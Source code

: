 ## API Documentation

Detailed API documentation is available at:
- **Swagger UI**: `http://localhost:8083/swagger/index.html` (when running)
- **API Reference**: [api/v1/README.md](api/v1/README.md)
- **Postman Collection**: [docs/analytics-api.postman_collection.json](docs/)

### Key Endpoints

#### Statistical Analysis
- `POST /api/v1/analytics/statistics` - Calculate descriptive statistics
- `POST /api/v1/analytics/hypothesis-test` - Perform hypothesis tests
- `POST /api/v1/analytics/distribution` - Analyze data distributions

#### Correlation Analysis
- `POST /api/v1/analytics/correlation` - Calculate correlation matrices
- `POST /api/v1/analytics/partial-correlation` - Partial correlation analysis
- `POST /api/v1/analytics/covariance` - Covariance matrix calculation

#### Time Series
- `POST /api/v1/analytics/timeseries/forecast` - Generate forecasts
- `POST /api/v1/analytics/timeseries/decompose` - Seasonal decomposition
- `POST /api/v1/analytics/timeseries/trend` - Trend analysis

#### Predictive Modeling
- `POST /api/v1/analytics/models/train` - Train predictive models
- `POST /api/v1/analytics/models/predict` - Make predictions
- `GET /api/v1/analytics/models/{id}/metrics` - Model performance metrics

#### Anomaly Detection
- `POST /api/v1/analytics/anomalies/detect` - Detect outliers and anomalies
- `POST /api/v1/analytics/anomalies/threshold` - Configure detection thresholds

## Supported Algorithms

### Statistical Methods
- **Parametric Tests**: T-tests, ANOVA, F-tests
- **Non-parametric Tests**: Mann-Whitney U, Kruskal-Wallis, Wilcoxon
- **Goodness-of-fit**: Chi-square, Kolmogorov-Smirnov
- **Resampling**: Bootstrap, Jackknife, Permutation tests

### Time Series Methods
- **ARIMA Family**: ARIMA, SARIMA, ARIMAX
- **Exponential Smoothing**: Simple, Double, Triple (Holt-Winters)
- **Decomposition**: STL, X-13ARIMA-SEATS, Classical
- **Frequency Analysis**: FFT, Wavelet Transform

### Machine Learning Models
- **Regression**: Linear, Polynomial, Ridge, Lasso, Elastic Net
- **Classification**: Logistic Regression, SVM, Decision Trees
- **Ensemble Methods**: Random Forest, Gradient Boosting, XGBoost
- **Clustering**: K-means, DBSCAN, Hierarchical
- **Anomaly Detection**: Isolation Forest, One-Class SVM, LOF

PROBLEM DETAILS:
For this exercise, copy the lines from the one that contains "### Time Series Methods" through the last line of the records, exactly and only those.

RESULT BELOW:
### Time Series Methods
- **ARIMA Family**: ARIMA, SARIMA, ARIMAX
- **Exponential Smoothing**: Simple, Double, Triple (Holt-Winters)
- **Decomposition**: STL, X-13ARIMA-SEATS, Classical
- **Frequency Analysis**: FFT, Wavelet Transform

### Machine Learning Models
- **Regression**: Linear, Polynomial, Ridge, Lasso, Elastic Net
- **Classification**: Logistic Regression, SVM, Decision Trees
- **Ensemble Methods**: Random Forest, Gradient Boosting, XGBoost
- **Clustering**: K-means, DBSCAN, Hierarchical
- **Anomaly Detection**: Isolation Forest, One-Class SVM, LOF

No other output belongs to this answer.